Broadband issues are among those the FCC will examine in its ongoing review of Comcast’s planned purchase of control in NBC Universal, Genachowski told reporters. “Obviously, we look at a deal like that on its terms that present serious issues and we're having a thorough, fair review of that transaction.” On some comments at the conference Monday that media deconsolidation offers opportunities for new entrants to buy stations on the cheap (CD July 20 p15), Genachowski said that subject is being studied in the media ownership review mandated by Congress for 2010.

"The goal of finding opportunities for new entrants in traditional media and new media is very important,” Genachowski told us. “And we have to continue to be creative to open up the doors to the many talented people who want to participate in media and telecommunications.” Also on Tuesday, Senate Commerce Committee members Byron Dorgan, D-N.D., Maria Cantwell, D-Wash., and Olympia Snowe, R-Maine, asked Genachowski “not to forget the Senate’s interest in maintaining the public interest goals of localism, diversity, and competition in our media” during the quadrennial ownership review. “The last two attempts by the FCC to weaken the media ownership rules were met with considerable Congressional opposition,” they wrote in a letter released by media consolidation opponent Free Press, http://xrl.us/bhtwb5.

"We want to help small businesses improve their digital skills, their access to broadband,” and the commission is working with the Small Business Administration to start a public-private partnership for training in that area for “small and diverse” firms, Genachowski told the conference. There are “huge opportunities here to accelerate adoption by small businesses of broadband,” he said. The FCC is revamping its Office of Communications Business Opportunities (OCBO) to be a “one-stop shop on the Web” for upstarts and connect them with larger companies, he said. “I've directed OCBO to continue to set up ’speed dating’ opportunities to connect diverse new entrants directly to investors.” Such an approach was backed Monday at the conference by Commissioner Meredith Baker (CD July 20 p2).

"We must tackle the digital healthcare divide,” too, Genachowski said. The FCC is working with the Food and Drug Administration “to provide greater clarity on the process for getting approvals” of “this incredible array” of communications devices with healthcare applications, he said. The commission last week acted to revamp its rural healthcare telecom subsidy program (CD July 16 p3), Genachowski noted.

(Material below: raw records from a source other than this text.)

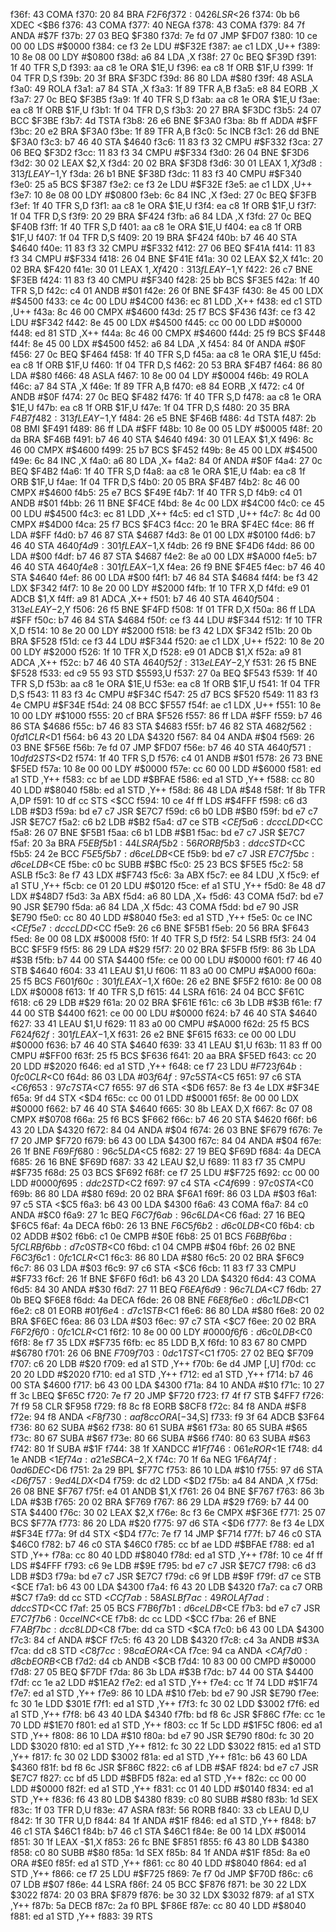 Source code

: f36f: 43              COMA
f370: 20 84           BRA    $F2F6
f372: 04 26           LSR    <$26
f374: 0b b6           XDEC   <$B6
f376: 43              COMA
f377: 40              NEGA
f378: 43              COMA
f379: 84 7f           ANDA   #$7F
f37b: 27 03           BEQ    $F380
f37d: 7e fd 07        JMP    $FD07
f380: 10 ce 00 00     LDS    #$0000
f384: ce f3 2e        LDU    #$F32E
f387: ae c1           LDX    ,U++
f389: 10 8e 08 00     LDY    #$0800
f38d: a6 84           LDA    ,X
f38f: 27 0c           BEQ    $F39D
f391: 1f 40           TFR    S,D
f393: aa c8 1e        ORA    $1E,U
f396: ea c8 1f        ORB    $1F,U
f399: 1f 04           TFR    D,S
f39b: 20 3f           BRA    $F3DC
f39d: 86 80           LDA    #$80
f39f: 48              ASLA
f3a0: 49              ROLA
f3a1: a7 84           STA    ,X
f3a3: 1f 89           TFR    A,B
f3a5: e8 84           EORB   ,X
f3a7: 27 0c           BEQ    $F3B5
f3a9: 1f 40           TFR    S,D
f3ab: aa c8 1e        ORA    $1E,U
f3ae: ea c8 1f        ORB    $1F,U
f3b1: 1f 04           TFR    D,S
f3b3: 20 27           BRA    $F3DC
f3b5: 24 07           BCC    $F3BE
f3b7: 4d              TSTA
f3b8: 26 e6           BNE    $F3A0
f3ba: 8b ff           ADDA   #$FF
f3bc: 20 e2           BRA    $F3A0
f3be: 1f 89           TFR    A,B
f3c0: 5c              INCB
f3c1: 26 dd           BNE    $F3A0
f3c3: b7 46 40        STA    $4640
f3c6: 11 83 f3 32     CMPU   #$F332
f3ca: 27 06           BEQ    $F3D2
f3cc: 11 83 f3 34     CMPU   #$F334
f3d0: 26 04           BNE    $F3D6
f3d2: 30 02           LEAX   $2,X
f3d4: 20 02           BRA    $F3D8
f3d6: 30 01           LEAX   $1,X
f3d8: 31 3f           LEAY   -$1,Y
f3da: 26 b1           BNE    $F38D
f3dc: 11 83 f3 40     CMPU   #$F340
f3e0: 25 a5           BCS    $F387
f3e2: ce f3 2e        LDU    #$F32E
f3e5: ae c1           LDX    ,U++
f3e7: 10 8e 08 00     LDY    #$0800
f3eb: 6c 84           INC    ,X
f3ed: 27 0c           BEQ    $F3FB
f3ef: 1f 40           TFR    S,D
f3f1: aa c8 1e        ORA    $1E,U
f3f4: ea c8 1f        ORB    $1F,U
f3f7: 1f 04           TFR    D,S
f3f9: 20 29           BRA    $F424
f3fb: a6 84           LDA    ,X
f3fd: 27 0c           BEQ    $F40B
f3ff: 1f 40           TFR    S,D
f401: aa c8 1e        ORA    $1E,U
f404: ea c8 1f        ORB    $1F,U
f407: 1f 04           TFR    D,S
f409: 20 19           BRA    $F424
f40b: b7 46 40        STA    $4640
f40e: 11 83 f3 32     CMPU   #$F332
f412: 27 06           BEQ    $F41A
f414: 11 83 f3 34     CMPU   #$F334
f418: 26 04           BNE    $F41E
f41a: 30 02           LEAX   $2,X
f41c: 20 02           BRA    $F420
f41e: 30 01           LEAX   $1,X
f420: 31 3f           LEAY   -$1,Y
f422: 26 c7           BNE    $F3EB
f424: 11 83 f3 40     CMPU   #$F340
f428: 25 bb           BCS    $F3E5
f42a: 1f 40           TFR    S,D
f42c: c4 01           ANDB   #$01
f42e: 26 0f           BNE    $F43F
f430: 8e 45 00        LDX    #$4500
f433: ce 4c 00        LDU    #$4C00
f436: ec 81           LDD    ,X++
f438: ed c1           STD    ,U++
f43a: 8c 46 00        CMPX   #$4600
f43d: 25 f7           BCS    $F436
f43f: ce f3 42        LDU    #$F342
f442: 8e 45 00        LDX    #$4500
f445: cc 00 00        LDD    #$0000
f448: ed 81           STD    ,X++
f44a: 8c 46 00        CMPX   #$4600
f44d: 25 f9           BCS    $F448
f44f: 8e 45 00        LDX    #$4500
f452: a6 84           LDA    ,X
f454: 84 0f           ANDA   #$0F
f456: 27 0c           BEQ    $F464
f458: 1f 40           TFR    S,D
f45a: aa c8 1e        ORA    $1E,U
f45d: ea c8 1f        ORB    $1F,U
f460: 1f 04           TFR    D,S
f462: 20 53           BRA    $F4B7
f464: 86 80           LDA    #$80
f466: 48              ASLA
f467: 10 8e 00 04     LDY    #$0004
f46b: 49              ROLA
f46c: a7 84           STA    ,X
f46e: 1f 89           TFR    A,B
f470: e8 84           EORB   ,X
f472: c4 0f           ANDB   #$0F
f474: 27 0c           BEQ    $F482
f476: 1f 40           TFR    S,D
f478: aa c8 1e        ORA    $1E,U
f47b: ea c8 1f        ORB    $1F,U
f47e: 1f 04           TFR    D,S
f480: 20 35           BRA    $F4B7
f482: 31 3f           LEAY   -$1,Y
f484: 26 e5           BNE    $F46B
f486: 4d              TSTA
f487: 2b 08           BMI    $F491
f489: 86 ff           LDA    #$FF
f48b: 10 8e 00 05     LDY    #$0005
f48f: 20 da           BRA    $F46B
f491: b7 46 40        STA    $4640
f494: 30 01           LEAX   $1,X
f496: 8c 46 00        CMPX   #$4600
f499: 25 b7           BCS    $F452
f49b: 8e 45 00        LDX    #$4500
f49e: 6c 84           INC    ,X
f4a0: a6 80           LDA    ,X+
f4a2: 84 0f           ANDA   #$0F
f4a4: 27 0c           BEQ    $F4B2
f4a6: 1f 40           TFR    S,D
f4a8: aa c8 1e        ORA    $1E,U
f4ab: ea c8 1f        ORB    $1F,U
f4ae: 1f 04           TFR    D,S
f4b0: 20 05           BRA    $F4B7
f4b2: 8c 46 00        CMPX   #$4600
f4b5: 25 e7           BCS    $F49E
f4b7: 1f 40           TFR    S,D
f4b9: c4 01           ANDB   #$01
f4bb: 26 11           BNE    $F4CE
f4bd: 8e 4c 00        LDX    #$4C00
f4c0: ce 45 00        LDU    #$4500
f4c3: ec 81           LDD    ,X++
f4c5: ed c1           STD    ,U++
f4c7: 8c 4d 00        CMPX   #$4D00
f4ca: 25 f7           BCS    $F4C3
f4cc: 20 1e           BRA    $F4EC
f4ce: 86 ff           LDA    #$FF
f4d0: b7 46 87        STA    $4687
f4d3: 8e 01 00        LDX    #$0100
f4d6: b7 46 40        STA    $4640
f4d9: 30 1f           LEAX   -$1,X
f4db: 26 f9           BNE    $F4D6
f4dd: 86 00           LDA    #$00
f4df: b7 46 87        STA    $4687
f4e2: 8e a0 00        LDX    #$A000
f4e5: b7 46 40        STA    $4640
f4e8: 30 1f           LEAX   -$1,X
f4ea: 26 f9           BNE    $F4E5
f4ec: b7 46 40        STA    $4640
f4ef: 86 00           LDA    #$00
f4f1: b7 46 84        STA    $4684
f4f4: be f3 42        LDX    $F342
f4f7: 10 8e 20 00     LDY    #$2000
f4fb: 1f 10           TFR    X,D
f4fd: e9 01           ADCB   $1,X
f4ff: a9 81           ADCA   ,X++
f501: b7 46 40        STA    $4640
f504: 31 3e           LEAY   -$2,Y
f506: 26 f5           BNE    $F4FD
f508: 1f 01           TFR    D,X
f50a: 86 ff           LDA    #$FF
f50c: b7 46 84        STA    $4684
f50f: ce f3 44        LDU    #$F344
f512: 1f 10           TFR    X,D
f514: 10 8e 20 00     LDY    #$2000
f518: be f3 42        LDX    $F342
f51b: 20 0b           BRA    $F528
f51d: ce f3 44        LDU    #$F344
f520: ae c1           LDX    ,U++
f522: 10 8e 20 00     LDY    #$2000
f526: 1f 10           TFR    X,D
f528: e9 01           ADCB   $1,X
f52a: a9 81           ADCA   ,X++
f52c: b7 46 40        STA    $4640
f52f: 31 3e           LEAY   -$2,Y
f531: 26 f5           BNE    $F528
f533: ed c9 55 93     STD    $5593,U
f537: 27 0a           BEQ    $F543
f539: 1f 40           TFR    S,D
f53b: aa c8 1e        ORA    $1E,U
f53e: ea c8 1f        ORB    $1F,U
f541: 1f 04           TFR    D,S
f543: 11 83 f3 4c     CMPU   #$F34C
f547: 25 d7           BCS    $F520
f549: 11 83 f3 4e     CMPU   #$F34E
f54d: 24 08           BCC    $F557
f54f: ae c1           LDX    ,U++
f551: 10 8e 10 00     LDY    #$1000
f555: 20 cf           BRA    $F526
f557: 86 ff           LDA    #$FF
f559: b7 46 86        STA    $4686
f55c: b7 46 83        STA    $4683
f55f: b7 46 82        STA    $4682
f562: 0f d1           CLR    <$D1
f564: b6 43 20        LDA    $4320
f567: 84 04           ANDA   #$04
f569: 26 03           BNE    $F56E
f56b: 7e fd 07        JMP    $FD07
f56e: b7 46 40        STA    $4640
f571: 10 df d2        STS    <$D2
f574: 1f 40           TFR    S,D
f576: c4 01           ANDB   #$01
f578: 26 73           BNE    $F5ED
f57a: 10 8e 00 00     LDY    #$0000
f57e: cc 60 00        LDD    #$6000
f581: ed a1           STD    ,Y++
f583: cc bf ae        LDD    #$BFAE
f586: ed a1           STD    ,Y++
f588: cc 80 40        LDD    #$8040
f58b: ed a1           STD    ,Y++
f58d: 86 48           LDA    #$48
f58f: 1f 8b           TFR    A,DP
f591: 10 df cc        STS    <$CC
f594: 10 ce 4f ff     LDS    #$4FFF
f598: c6 d3           LDB    #$D3
f59a: bd e7 c7        JSR    $E7C7
f59d: c6 b0           LDB    #$B0
f59f: bd e7 c7        JSR    $E7C7
f5a2: c6 b2           LDB    #$B2
f5a4: d7 ce           STB    <$CE
f5a6: dc cc           LDD    <$CC
f5a8: 26 07           BNE    $F5B1
f5aa: c6 b1           LDB    #$B1
f5ac: bd e7 c7        JSR    $E7C7
f5af: 20 3a           BRA    $F5EB
f5b1: 44              LSRA
f5b2: 56              RORB
f5b3: dd cc           STD    <$CC
f5b5: 24 2e           BCC    $F5E5
f5b7: d6 ce           LDB    <$CE
f5b9: bd e7 c7        JSR    $E7C7
f5bc: d6 ce           LDB    <$CE
f5be: c0 bc           SUBB   #$BC
f5c0: 25 23           BCS    $F5E5
f5c2: 58              ASLB
f5c3: 8e f7 43        LDX    #$F743
f5c6: 3a              ABX
f5c7: ee 84           LDU    ,X
f5c9: ef a1           STU    ,Y++
f5cb: ce 01 20        LDU    #$0120
f5ce: ef a1           STU    ,Y++
f5d0: 8e 48 d7        LDX    #$48D7
f5d3: 3a              ABX
f5d4: a6 80           LDA    ,X+
f5d6: 43              COMA
f5d7: bd e7 90        JSR    $E790
f5da: a6 84           LDA    ,X
f5dc: 43              COMA
f5dd: bd e7 90        JSR    $E790
f5e0: cc 80 40        LDD    #$8040
f5e3: ed a1           STD    ,Y++
f5e5: 0c ce           INC    <$CE
f5e7: dc cc           LDD    <$CC
f5e9: 26 c6           BNE    $F5B1
f5eb: 20 56           BRA    $F643
f5ed: 8e 00 08        LDX    #$0008
f5f0: 1f 40           TFR    S,D
f5f2: 54              LSRB
f5f3: 24 04           BCC    $F5F9
f5f5: 86 29           LDA    #$29
f5f7: 20 02           BRA    $F5FB
f5f9: 86 3b           LDA    #$3B
f5fb: b7 44 00        STA    $4400
f5fe: ce 00 00        LDU    #$0000
f601: f7 46 40        STB    $4640
f604: 33 41           LEAU   $1,U
f606: 11 83 a0 00     CMPU   #$A000
f60a: 25 f5           BCS    $F601
f60c: 30 1f           LEAX   -$1,X
f60e: 26 e2           BNE    $F5F2
f610: 8e 00 08        LDX    #$0008
f613: 1f 40           TFR    S,D
f615: 44              LSRA
f616: 24 04           BCC    $F61C
f618: c6 29           LDB    #$29
f61a: 20 02           BRA    $F61E
f61c: c6 3b           LDB    #$3B
f61e: f7 44 00        STB    $4400
f621: ce 00 00        LDU    #$0000
f624: b7 46 40        STA    $4640
f627: 33 41           LEAU   $1,U
f629: 11 83 a0 00     CMPU   #$A000
f62d: 25 f5           BCS    $F624
f62f: 30 1f           LEAX   -$1,X
f631: 26 e2           BNE    $F615
f633: ce 00 00        LDU    #$0000
f636: b7 46 40        STA    $4640
f639: 33 41           LEAU   $1,U
f63b: 11 83 ff 00     CMPU   #$FF00
f63f: 25 f5           BCS    $F636
f641: 20 aa           BRA    $F5ED
f643: cc 20 20        LDD    #$2020
f646: ed a1           STD    ,Y++
f648: ce f7 23        LDU    #$F723
f64b: 0f c0           CLR    <$C0
f64d: 86 03           LDA    #$03
f64f: 97 c5           STA    <$C5
f651: 97 c6           STA    <$C6
f653: 97 c7           STA    <$C7
f655: 97 d6           STA    <$D6
f657: 8e f3 4e        LDX    #$F34E
f65a: 9f d4           STX    <$D4
f65c: cc 00 01        LDD    #$0001
f65f: 8e 00 00        LDX    #$0000
f662: b7 46 40        STA    $4640
f665: 30 8b           LEAX   D,X
f667: 8c 07 08        CMPX   #$0708
f66a: 25 f6           BCS    $F662
f66c: b7 46 20        STA    $4620
f66f: b6 43 20        LDA    $4320
f672: 84 04           ANDA   #$04
f674: 26 03           BNE    $F679
f676: 7e f7 20        JMP    $F720
f679: b6 43 00        LDA    $4300
f67c: 84 04           ANDA   #$04
f67e: 26 1f           BNE    $F69F
f680: 96 c5           LDA    <$C5
f682: 27 19           BEQ    $F69D
f684: 4a              DECA
f685: 26 16           BNE    $F69D
f687: 33 42           LEAU   $2,U
f689: 11 83 f7 35     CMPU   #$F735
f68d: 25 03           BCS    $F692
f68f: ce f7 25        LDU    #$F725
f692: cc 00 00        LDD    #$0000
f695: dd c2           STD    <$C2
f697: 97 c4           STA    <$C4
f699: 97 c0           STA    <$C0
f69b: 86 80           LDA    #$80
f69d: 20 02           BRA    $F6A1
f69f: 86 03           LDA    #$03
f6a1: 97 c5           STA    <$C5
f6a3: b6 43 00        LDA    $4300
f6a6: 43              COMA
f6a7: 84 c0           ANDA   #$C0
f6a9: 27 1c           BEQ    $F6C7
f6ab: 96 c6           LDA    <$C6
f6ad: 27 16           BEQ    $F6C5
f6af: 4a              DECA
f6b0: 26 13           BNE    $F6C5
f6b2: d6 c0           LDB    <$C0
f6b4: cb 02           ADDB   #$02
f6b6: c1 0e           CMPB   #$0E
f6b8: 25 01           BCS    $F6BB
f6ba: 5f              CLRB
f6bb: d7 c0           STB    <$C0
f6bd: c1 04           CMPB   #$04
f6bf: 26 02           BNE    $F6C3
f6c1: 0f c1           CLR    <$C1
f6c3: 86 80           LDA    #$80
f6c5: 20 02           BRA    $F6C9
f6c7: 86 03           LDA    #$03
f6c9: 97 c6           STA    <$C6
f6cb: 11 83 f7 33     CMPU   #$F733
f6cf: 26 1f           BNE    $F6F0
f6d1: b6 43 20        LDA    $4320
f6d4: 43              COMA
f6d5: 84 30           ANDA   #$30
f6d7: 27 11           BEQ    $F6EA
f6d9: 96 c7           LDA    <$C7
f6db: 27 0b           BEQ    $F6E8
f6dd: 4a              DECA
f6de: 26 08           BNE    $F6E8
f6e0: d6 c1           LDB    <$C1
f6e2: c8 01           EORB   #$01
f6e4: d7 c1           STB    <$C1
f6e6: 86 80           LDA    #$80
f6e8: 20 02           BRA    $F6EC
f6ea: 86 03           LDA    #$03
f6ec: 97 c7           STA    <$C7
f6ee: 20 02           BRA    $F6F2
f6f0: 0f c1           CLR    <$C1
f6f2: 10 8e 00 00     LDY    #$0000
f6f6: d6 c0           LDB    <$C0
f6f8: 8e f7 35        LDX    #$F735
f6fb: ec 85           LDD    B,X
f6fd: 10 83 67 80     CMPD   #$6780
f701: 26 06           BNE    $F709
f703: 0d c1           TST    <$C1
f705: 27 02           BEQ    $F709
f707: c6 20           LDB    #$20
f709: ed a1           STD    ,Y++
f70b: 6e d4           JMP    [,U]
f70d: cc 20 20        LDD    #$2020
f710: ed a1           STD    ,Y++
f712: ed a1           STD    ,Y++
f714: b7 46 00        STA    $4600
f717: b6 43 00        LDA    $4300
f71a: 84 10           ANDA   #$10
f71c: 10 27 ff 3c     LBEQ   $F65C
f720: 7e f7 20        JMP    $F720
f723: f7 4f f7        STB    $4FF7
f726: 7f f9 58        CLR    $F958
f729: f8 8c f8        EORB   $8CF8
f72c: 84 f8           ANDA   #$F8
f72e: 94 f8           ANDA   <$F8
f730: aa f8 cc        ORA    [-$34,S]
f733: f9 3f 64        ADCB   $3F64
f736: 80 62           SUBA   #$62
f738: 80 61           SUBA   #$61
f73a: 80 65           SUBA   #$65
f73c: 80 67           SUBA   #$67
f73e: 80 66           SUBA   #$66
f740: 80 63           SUBA   #$63
f742: 80 1f           SUBA   #$1F
f744: 38 1f           XANDCC #$1F
f746: 06 1e           ROR    <$1E
f748: d4 1e           ANDB   <$1E
f74a: a2 1e           SBCA   -$2,X
f74c: 70 1f 6a        NEG    $1F6A
f74f: 0a d6           DEC    <$D6
f751: 2a 29           BPL    $F77C
f753: 86 10           LDA    #$10
f755: 97 d6           STA    <$D6
f757: 9e d4           LDX    <$D4
f759: dc d2           LDD    <$D2
f75b: a4 84           ANDA   ,X
f75d: 26 08           BNE    $F767
f75f: e4 01           ANDB   $1,X
f761: 26 04           BNE    $F767
f763: 86 3b           LDA    #$3B
f765: 20 02           BRA    $F769
f767: 86 29           LDA    #$29
f769: b7 44 00        STA    $4400
f76c: 30 02           LEAX   $2,X
f76e: 8c f3 6e        CMPX   #$F36E
f771: 25 07           BCS    $F77A
f773: 86 20           LDA    #$20
f775: 97 d6           STA    <$D6
f777: 8e f3 4e        LDX    #$F34E
f77a: 9f d4           STX    <$D4
f77c: 7e f7 14        JMP    $F714
f77f: b7 46 c0        STA    $46C0
f782: b7 46 c0        STA    $46C0
f785: cc bf ae        LDD    #$BFAE
f788: ed a1           STD    ,Y++
f78a: cc 80 40        LDD    #$8040
f78d: ed a1           STD    ,Y++
f78f: 10 ce 4f ff     LDS    #$4FFF
f793: c6 9e           LDB    #$9E
f795: bd e7 c7        JSR    $E7C7
f798: c6 d3           LDB    #$D3
f79a: bd e7 c7        JSR    $E7C7
f79d: c6 9f           LDB    #$9F
f79f: d7 ce           STB    <$CE
f7a1: b6 43 00        LDA    $4300
f7a4: f6 43 20        LDB    $4320
f7a7: ca c7           ORB    #$C7
f7a9: dd cc           STD    <$CC
f7ab: 58              ASLB
f7ac: 49              ROLA
f7ad: dd cc           STD    <$CC
f7af: 25 05           BCS    $F7B6
f7b1: d6 ce           LDB    <$CE
f7b3: bd e7 c7        JSR    $E7C7
f7b6: 0c ce           INC    <$CE
f7b8: dc cc           LDD    <$CC
f7ba: 26 ef           BNE    $F7AB
f7bc: dc c8           LDD    <$C8
f7be: dd ca           STD    <$CA
f7c0: b6 43 00        LDA    $4300
f7c3: 84 cf           ANDA   #$CF
f7c5: f6 43 20        LDB    $4320
f7c8: c4 3a           ANDB   #$3A
f7ca: dd c8           STD    <$C8
f7cc: 98 ca           EORA   <$CA
f7ce: 94 ca           ANDA   <$CA
f7d0: d8 cb           EORB   <$CB
f7d2: d4 cb           ANDB   <$CB
f7d4: 10 83 00 00     CMPD   #$0000
f7d8: 27 05           BEQ    $F7DF
f7da: 86 3b           LDA    #$3B
f7dc: b7 44 00        STA    $4400
f7df: cc 1e a2        LDD    #$1EA2
f7e2: ed a1           STD    ,Y++
f7e4: cc 1f 74        LDD    #$1F74
f7e7: ed a1           STD    ,Y++
f7e9: 86 10           LDA    #$10
f7eb: bd e7 90        JSR    $E790
f7ee: fc 30 1e        LDD    $301E
f7f1: ed a1           STD    ,Y++
f7f3: fc 30 02        LDD    $3002
f7f6: ed a1           STD    ,Y++
f7f8: b6 43 40        LDA    $4340
f7fb: bd f8 6c        JSR    $F86C
f7fe: cc 1e 70        LDD    #$1E70
f801: ed a1           STD    ,Y++
f803: cc 1f 5c        LDD    #$1F5C
f806: ed a1           STD    ,Y++
f808: 86 10           LDA    #$10
f80a: bd e7 90        JSR    $E790
f80d: fc 30 20        LDD    $3020
f810: ed a1           STD    ,Y++
f812: fc 30 22        LDD    $3022
f815: ed a1           STD    ,Y++
f817: fc 30 02        LDD    $3002
f81a: ed a1           STD    ,Y++
f81c: b6 43 60        LDA    $4360
f81f: bd f8 6c        JSR    $F86C
f822: c6 af           LDB    #$AF
f824: bd e7 c7        JSR    $E7C7
f827: cc bf d5        LDD    #$BFD5
f82a: ed a1           STD    ,Y++
f82c: cc 00 00        LDD    #$0000
f82f: ed a1           STD    ,Y++
f831: cc 01 40        LDD    #$0140
f834: ed a1           STD    ,Y++
f836: f6 43 80        LDB    $4380
f839: c0 80           SUBB   #$80
f83b: 1d              SEX
f83c: 1f 03           TFR    D,U
f83e: 47              ASRA
f83f: 56              RORB
f840: 33 cb           LEAU   D,U
f842: 1f 30           TFR    U,D
f844: 84 1f           ANDA   #$1F
f846: ed a1           STD    ,Y++
f848: b7 46 c1        STA    $46C1
f84b: b7 46 c1        STA    $46C1
f84e: 8e 00 14        LDX    #$0014
f851: 30 1f           LEAX   -$1,X
f853: 26 fc           BNE    $F851
f855: f6 43 80        LDB    $4380
f858: c0 80           SUBB   #$80
f85a: 1d              SEX
f85b: 84 1f           ANDA   #$1F
f85d: 8a e0           ORA    #$E0
f85f: ed a1           STD    ,Y++
f861: cc 80 40        LDD    #$8040
f864: ed a1           STD    ,Y++
f866: ce f7 25        LDU    #$F725
f869: 7e f7 0d        JMP    $F70D
f86c: c6 07           LDB    #$07
f86e: 44              LSRA
f86f: 24 05           BCC    $F876
f871: be 30 22        LDX    $3022
f874: 20 03           BRA    $F879
f876: be 30 32        LDX    $3032
f879: af a1           STX    ,Y++
f87b: 5a              DECB
f87c: 2a f0           BPL    $F86E
f87e: cc 80 40        LDD    #$8040
f881: ed a1           STD    ,Y++
f883: 39              RTS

Established media companies and new ones alike are trying to embed themselves in multiple media, ICBC Broadcast Holdings President Charles Warfield said on earlier panel. “Our industry, we're looking for ways to develop multi-platform opportunities” as are the non-broadcast entrepreneurs in the audience, he said. There may be ways for broadcasters to work with new companies, Warfield said. President Juan Giometti of the National Hispanic Entrepreneurs’ Organization said minorities should learn from “successful communities” including Jews and Asian Americans, who “don’t have a zero-sum game” and instead “they help each other.” Minority-targeted media outlets are “doing an awesome job reaching fragmented audiences,” he added. “So we should charge a premium for that.”